Wann hilft eigentlich beten? Und wie hilft beten? Eine Frage, die sich jedes Jahr zum 5. Sonntag nach Ostern stellt. Denn er trägt den Namen Rogate, das heißt: betet. 
Historisch kommt diese Ausrichtung aufs Beten am 5. Sonntag nach Ostern aus den Bittprozessionen, die nach den Eisheiligen in den Tagen vor Himmelfahrt durch die Felder zogen, um für eine gute Ernte zu bitten. Etwas, das uns heute fremd geworden ist. Denn für gute Ernten sind Dünger und Pflanzenschutzmittel, Bewässerung und hochgezüchtetes Saatgut verantwortlich. Und wenn es ganz schlimm kommt, gibt es immer noch eine Ernteausfallversicherung. Da braucht es keine Bittprozessionen mehr.

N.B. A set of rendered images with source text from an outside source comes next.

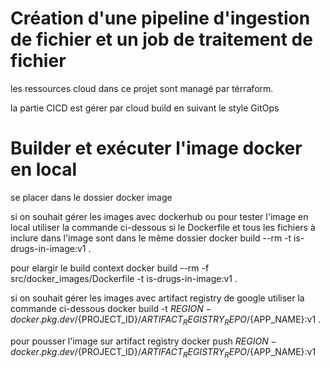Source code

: # Création d'une pipeline d'ingestion de fichier et un job de traitement de fichier

les ressources cloud dans ce projet sont managé par térraform.

la partie CICD est gérer par cloud build en suivant le style GitOps


# Builder et exécuter l'image docker en local

se placer dans le dossier docker image

si on souhait gérer les images avec dockerhub ou pour tester l'image en local utiliser la commande ci-dessous
si le Dockerfile et tous les fichiers à inclure dans l'image sont dans le même dossier
docker build --rm -t is-drugs-in-image:v1 .

pour elargir le build context
docker build --rm -f src/docker_images/Dockerfile -t is-drugs-in-image:v1 .

si on souhait gérer les images avec artifact registry de google utiliser la commande ci-dessous
docker build -t ${REGION}-docker.pkg.dev/${PROJECT_ID}/${ARTIFACT_REGISTRY_REPO}/${APP_NAME}:v1 .

pour pousser l'image sur artifact registry
docker push ${REGION}-docker.pkg.dev/${PROJECT_ID}/${ARTIFACT_REGISTRY_REPO}/${APP_NAME}:v1
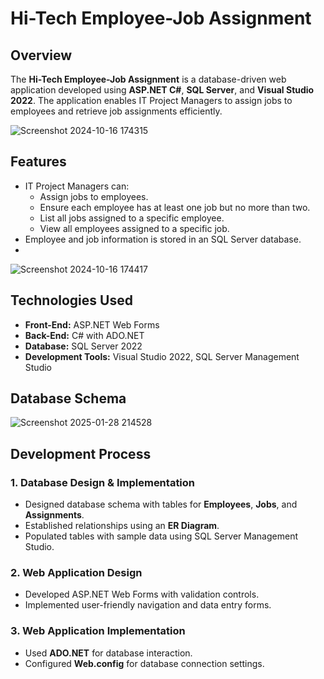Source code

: # Hi-Tech Employee-Job Assignment

## Overview
The **Hi-Tech Employee-Job Assignment** is a database-driven web application developed using **ASP.NET C#**, **SQL Server**, and **Visual Studio 2022**. The application enables IT Project Managers to assign jobs to employees and retrieve job assignments efficiently.

![Screenshot 2024-10-16 174315](https://github.com/user-attachments/assets/2ddd0b4e-425b-438f-b03f-99c1a21076f4)

## Features
- IT Project Managers can:
  - Assign jobs to employees.
  - Ensure each employee has at least one job but no more than two.
  - List all jobs assigned to a specific employee.
  - View all employees assigned to a specific job.
- Employee and job information is stored in an SQL Server database.
- 
![Screenshot 2024-10-16 174417](https://github.com/user-attachments/assets/d4b20529-8442-4ded-a1f7-5cb8d9404549)

## Technologies Used
- **Front-End:** ASP.NET Web Forms
- **Back-End:** C# with ADO.NET
- **Database:** SQL Server 2022
- **Development Tools:** Visual Studio 2022, SQL Server Management Studio 

## Database Schema
![Screenshot 2025-01-28 214528](https://github.com/user-attachments/assets/fda7cebd-00a2-4f3c-a761-47d83116c5c7)

## Development Process
### 1. Database Design & Implementation
- Designed database schema with tables for **Employees**, **Jobs**, and **Assignments**.
- Established relationships using an **ER Diagram**.
- Populated tables with sample data using SQL Server Management Studio.

### 2. Web Application Design
- Developed ASP.NET Web Forms with validation controls.
- Implemented user-friendly navigation and data entry forms.

### 3. Web Application Implementation
- Used **ADO.NET** for database interaction.
- Configured **Web.config** for database connection settings.


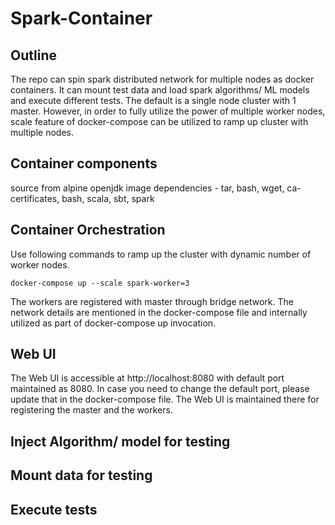 # Spark-Container

## Outline
The repo can spin spark distributed network for multiple nodes as docker containers. It can mount test data and load
spark algorithms/ ML models and execute different tests. The default is a single node cluster with 1 master. 
However, in order to fully utilize the power of multiple worker nodes, scale feature of docker-compose can be 
utilized to ramp up cluster with multiple nodes.

## Container components
source from alpine openjdk image
dependencies - tar, bash, wget, ca-certificates, bash, scala, sbt, spark   
     
## Container Orchestration
Use following commands to ramp up the cluster with dynamic number of worker nodes.

`docker-compose up --scale spark-worker=3`

The workers are registered with master through bridge network. The network details are mentioned in the docker-compose
file and internally utilized as part of docker-compose up invocation.

## Web UI
The Web UI is accessible at http://localhost:8080 with default port maintained as 8080. In case you need to change the 
default port, please update that in the docker-compose file. The Web UI is maintained there for registering the master
and the workers.

## Inject Algorithm/ model for testing

## Mount data for testing

## Execute tests 
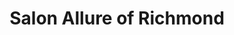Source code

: ---
title: "Salon Allure of Richmond"
url: /richmond/salon-allure-of-richmond/
shop: hairdresser
---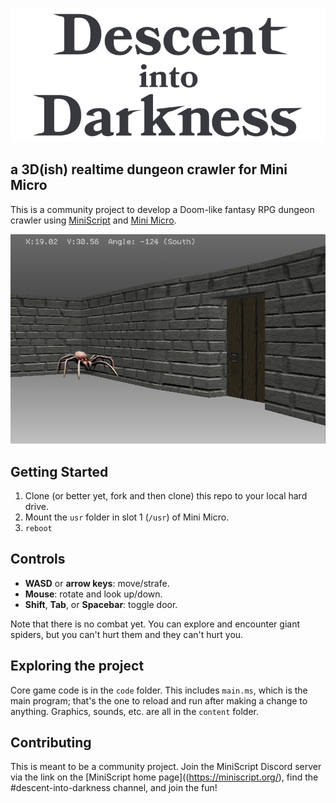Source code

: ![Descent into Darkness (title image)](notes/note-pics/title-small-transparent.png)

## a 3D(ish) realtime dungeon crawler for Mini Micro

This is a community project to develop a Doom-like fantasy RPG dungeon crawler using [MiniScript](https://miniscript.org/) and [Mini Micro](https://miniscript.org/MiniMicro).

![Fairly current screen shot](notes/note-pics/ReadMeShot.png)

## Getting Started

1. Clone (or better yet, fork and then clone) this repo to your local hard drive.
2. Mount the `usr` folder in slot 1 (`/usr`) of Mini Micro.
3. `reboot`

## Controls

- **WASD** or **arrow keys**: move/strafe.
- **Mouse**: rotate and look up/down.
- **Shift**, **Tab**, or **Spacebar**: toggle door.

Note that there is no combat yet.  You can explore and encounter giant spiders, but you can't hurt them and they can't hurt you.

## Exploring the project

Core game code is in the `code` folder.  This includes `main.ms`, which is the main program; that's the one to reload and run after making a change to anything.  Graphics, sounds, etc. are all in the `content` folder.

## Contributing

This is meant to be a community project.  Join the MiniScript Discord server via the link on the [MiniScript home page]((https://miniscript.org/), find the #descent-into-darkness channel, and join the fun!
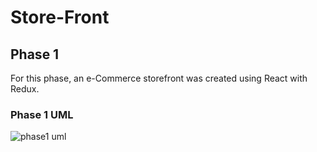 # Store-Front

## Phase 1

For this phase, an e-Commerce storefront was created using React with Redux.

### Phase 1 UML

![phase1 uml](https://cdn.discordapp.com/attachments/913012327530512394/922184876172673054/Copy_of_UMLs_1.png)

Und dieses Jahr, in Zeiten von Corona? Da helfen wissenschaftliche Studien zur Ausbreitung des Virus. Da setzen alle ihre Hoffnung auf einen Impfstoff, entwickelt in High-Tech-Laboren. Kaum einer kommt auf die Idee, Bittprozessionen oder eigene Bittgottesdienste abzuhalten. Fällt Beten aus der Zeit? Ein Relikt aus einer vormodernen Welt, in der Menschen nicht verstanden, wie die Welt funktioniert und sich deshalb in ihrer Ohnmacht an Gott wandten. Und kommen wir deshalb nur noch dann zum Beten, wenn wir selbst an einem solchen Punkt der Ohnmacht sind, wenn unsere Handlungsmöglichkeiten am Ende sind?

Beten ist mehr als eine Methode, um für eine gute Ernte, den glücklichen Ausgang einer Entwicklung oder die Abwendung eines Unheils zu sorgen. Bevor Beten die Welt verändert, verändert es uns selbst.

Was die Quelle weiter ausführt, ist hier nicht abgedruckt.